Submitted by Bob Cooper, SCORE Counselor

 

Deciding on the product or service that you can form into a business, starts by looking at yourself. What skills and interests do you possess? You are going to devote a lot of time and energy to the enterprise, so it is necessary that you enjoy doing the activity that will be your business.

For example, don’t decide to operate a restaurant just because you love to eat. You might even be able to make a super hamburger on the grill, but to translate that into a full time occupation of operating a restaurant, with no knowledge of the restaurant business, would be a mistake.

Therefore, the first job is to investigate you to determine your skills, interests and desires. The best of entrepreneurs love their chosen business, and are prepared every day to be challenged by the tasks that need to be done.

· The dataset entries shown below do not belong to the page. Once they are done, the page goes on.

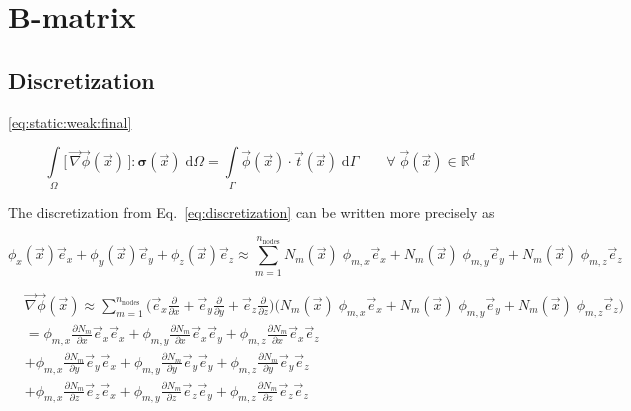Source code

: \documentclass[times,namecite]{goose-article}
\begin{document}
\section{B-matrix}

\subsection{Discretization}

\eqref{eq:static:weak:final}

\begin{equation}
  \int\limits_\Omega
    \big[\, \vec{\nabla} \vec{\phi}(\vec{x}) \,\big] : \bm{\sigma}(\vec{x}) \;
  \mathrm{d}\Omega
  =
  \int\limits_\Gamma
    \vec{\phi}(\vec{x}) \cdot
    \vec{t}(\vec{x}) \;
  \mathrm{d}\Gamma
  \qquad
  \forall \; \vec{\phi}(\vec{x}) \in \mathbb{R}^d
\end{equation}

The discretization from Eq.~\eqref{eq:discretization} can be written more precisely as

\begin{equation}
  \phi_x(\vec{x}) \vec{e}_x +
  \phi_y(\vec{x}) \vec{e}_y +
  \phi_z(\vec{x}) \vec{e}_z
  \approx
  \sum_{m=1}^{n_\mathrm{nodes}}
  N_m (\vec{x}) \; \phi_{m,x} \vec{e}_x +
  N_m (\vec{x}) \; \phi_{m,y} \vec{e}_y +
  N_m (\vec{x}) \; \phi_{m,z} \vec{e}_z
\end{equation}


\begin{align}
  &
  \vec{\nabla} \vec{\phi}(\vec{x})
  \approx
  \sum_{m=1}^{n_\mathrm{nodes}}
  \bigg(
    \vec{e}_x \frac{\partial}{\partial x} +
    \vec{e}_y \frac{\partial}{\partial y} +
    \vec{e}_z \frac{\partial}{\partial z}
  \bigg)
  \bigg(
    N_m (\vec{x}) \; \phi_{m,x} \vec{e}_x +
    N_m (\vec{x}) \; \phi_{m,y} \vec{e}_y +
    N_m (\vec{x}) \; \phi_{m,z} \vec{e}_z
  \bigg)
  \\
  &
  =
  \phi_{m,x} \frac{\partial N_m}{\partial x} \vec{e}_x \vec{e}_x +
  \phi_{m,y} \frac{\partial N_m}{\partial x} \vec{e}_x \vec{e}_y +
  \phi_{m,z} \frac{\partial N_m}{\partial x} \vec{e}_x \vec{e}_z
  \\
  &
  +
  \phi_{m,x} \frac{\partial N_m}{\partial y} \vec{e}_y \vec{e}_x +
  \phi_{m,y} \frac{\partial N_m}{\partial y} \vec{e}_y \vec{e}_y +
  \phi_{m,z} \frac{\partial N_m}{\partial y} \vec{e}_y \vec{e}_z
  \\
  &
  +
  \phi_{m,x} \frac{\partial N_m}{\partial z} \vec{e}_z \vec{e}_x +
  \phi_{m,y} \frac{\partial N_m}{\partial z} \vec{e}_z \vec{e}_y +
  \phi_{m,z} \frac{\partial N_m}{\partial z} \vec{e}_z \vec{e}_z
\end{align}
\end{document}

If you are presently employed, keep your present job while you start your new business. Calculate the amount of money it will take to keep you and your family afloat for at least six months. This is the amount of money you need in the bank before you should leave your present job.

Almost everyone starting a business needs support. That support may take the form of money; however the best support takes the form of an experienced entrepreneur with whom you can discuss your ideas. When you are starting a business a person with experience can be the best support system of all.

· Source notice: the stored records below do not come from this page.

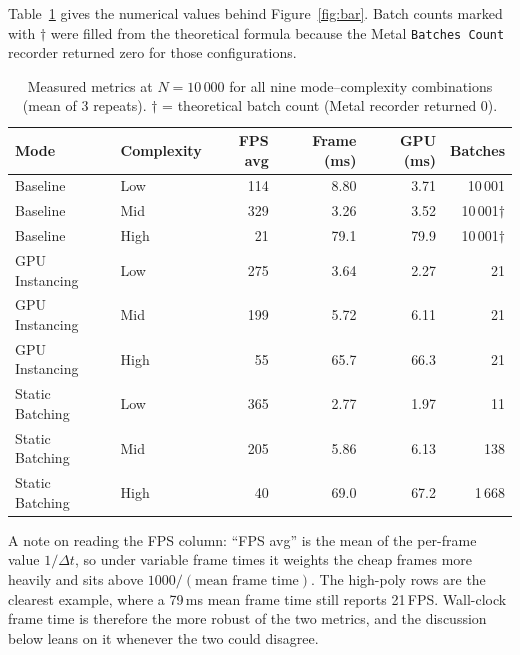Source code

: \documentclass[11pt,a4paper]{article}
\begin{document}
Table~\ref{tab:n10k} gives the numerical values behind Figure~\ref{fig:bar}. Batch
counts marked with $\dagger$ were filled from the theoretical formula because the Metal
\texttt{Batches Count} recorder returned zero for those configurations.

\begin{table}[H]
  \centering
  \caption{Measured metrics at $N=10\,000$ for all nine mode--complexity combinations
    (mean of 3 repeats). $\dagger$ = theoretical batch count (Metal recorder
    returned 0).}
  \label{tab:n10k}
  \begin{tabular}{llrrrr}
    \toprule
    Mode            & Complexity & FPS avg & Frame (ms) & GPU (ms) & Batches          \\
    \midrule
    Baseline        & Low        & 114     & 8.80       & 3.71     & 10\,001          \\
    Baseline        & Mid        & 329     & 3.26       & 3.52     & 10\,001$\dagger$ \\
    Baseline        & High       & 21      & 79.1       & 79.9     & 10\,001$\dagger$ \\
    \midrule
    GPU Instancing  & Low        & 275     & 3.64       & 2.27     & 21               \\
    GPU Instancing  & Mid        & 199     & 5.72       & 6.11     & 21               \\
    GPU Instancing  & High       & 55      & 65.7       & 66.3     & 21               \\
    \midrule
    Static Batching & Low        & 365     & 2.77       & 1.97     & 11               \\
    Static Batching & Mid        & 205     & 5.86       & 6.13     & 138              \\
    Static Batching & High       & 40      & 69.0       & 67.2     & 1\,668           \\
    \bottomrule
  \end{tabular}
\end{table}

A note on reading the FPS column: ``FPS avg'' is the mean of the per-frame value
$1/\Delta t$, so under variable frame times it weights the cheap frames more heavily
and sits above $1000/(\text{mean frame time})$. The high-poly rows are the clearest
example, where a 79\,ms mean frame time still reports 21\,FPS. Wall-clock frame time is
therefore the more robust of the two metrics, and the discussion below leans on it
whenever the two could disagree.
\end{document}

Once you have an idea for a business that you have an interest in, and that you feel you have the experience to excel in, you must determine the strengths and weaknesses of the competition. As part of your marketing effort, list all of your potential competitors and their strengths and weaknesses, and then compare your product or service to your list of competitors. Will you be better, cheaper or faster than your competition? In other words, why will your customers buy from you? It is important to recognize that the day before you started your business, all of your potential customers had the products and services that they needed from someone else. Then why should those customers, a day later, need your product or service?

The other side of your marketing effort is to determine who your customers are and how you will connect with them. Keep in mind that every person or company is not your customer. Make a list of the demographics that best describe your customers, and based on that list, determine how you will connect with them.

Do research on your product or service to determine how successful and needed it may be in the marketplace. The world will not beat a path to your door just because you are in business to develop customers, you need to market your product or service to your network of potential customers.

Be professional. You are planning to start a business and that business is a reflection of you, so treat the business and yourself professionally. You want people to know that you are serious, and that you will treat the business and your customers as a professional. That includes having business cards, a business phone, a business e-mail address and having a website on the Internet. Part of being professional is building a business plan and planning ahead regarding the management and operation of the business. Do your homework before starting a business.